▶ _AIM OF THE TASK_: Find how many lines of the following entries contain "叫vnodeToMove". Reply with the number alone.

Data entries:
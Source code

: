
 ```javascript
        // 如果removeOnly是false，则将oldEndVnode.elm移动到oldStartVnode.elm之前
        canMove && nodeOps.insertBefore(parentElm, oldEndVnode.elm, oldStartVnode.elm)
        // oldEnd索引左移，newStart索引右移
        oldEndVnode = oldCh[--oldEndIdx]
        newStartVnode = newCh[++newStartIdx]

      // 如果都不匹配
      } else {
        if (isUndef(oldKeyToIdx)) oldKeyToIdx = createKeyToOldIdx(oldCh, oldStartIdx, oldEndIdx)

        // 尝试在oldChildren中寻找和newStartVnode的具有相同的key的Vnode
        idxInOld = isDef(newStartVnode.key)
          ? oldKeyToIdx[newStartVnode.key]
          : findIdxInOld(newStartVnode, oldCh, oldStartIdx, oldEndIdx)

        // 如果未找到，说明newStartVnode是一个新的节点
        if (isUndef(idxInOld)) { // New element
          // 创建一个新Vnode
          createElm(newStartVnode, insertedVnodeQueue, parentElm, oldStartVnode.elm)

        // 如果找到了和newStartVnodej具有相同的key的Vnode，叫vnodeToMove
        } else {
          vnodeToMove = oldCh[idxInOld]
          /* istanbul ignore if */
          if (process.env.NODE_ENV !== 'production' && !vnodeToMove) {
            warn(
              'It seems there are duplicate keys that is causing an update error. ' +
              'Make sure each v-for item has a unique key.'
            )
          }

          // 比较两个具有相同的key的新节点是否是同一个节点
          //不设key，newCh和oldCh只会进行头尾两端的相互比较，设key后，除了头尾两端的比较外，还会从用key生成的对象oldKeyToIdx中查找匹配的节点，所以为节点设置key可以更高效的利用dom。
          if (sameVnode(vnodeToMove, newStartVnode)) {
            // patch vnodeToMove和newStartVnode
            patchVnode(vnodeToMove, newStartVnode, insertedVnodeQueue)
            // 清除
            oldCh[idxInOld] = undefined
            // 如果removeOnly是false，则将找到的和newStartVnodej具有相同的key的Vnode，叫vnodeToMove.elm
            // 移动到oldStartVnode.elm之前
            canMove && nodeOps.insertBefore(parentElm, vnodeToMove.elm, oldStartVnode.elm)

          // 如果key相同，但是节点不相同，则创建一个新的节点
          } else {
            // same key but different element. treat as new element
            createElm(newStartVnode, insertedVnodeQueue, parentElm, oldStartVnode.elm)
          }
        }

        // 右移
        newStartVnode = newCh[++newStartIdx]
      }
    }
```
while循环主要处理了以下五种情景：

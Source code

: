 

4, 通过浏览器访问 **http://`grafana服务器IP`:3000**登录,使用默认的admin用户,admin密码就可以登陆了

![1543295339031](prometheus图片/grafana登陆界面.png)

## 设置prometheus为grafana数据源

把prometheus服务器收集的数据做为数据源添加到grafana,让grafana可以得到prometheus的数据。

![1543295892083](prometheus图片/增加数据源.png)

▶ _OUTPUT_: 2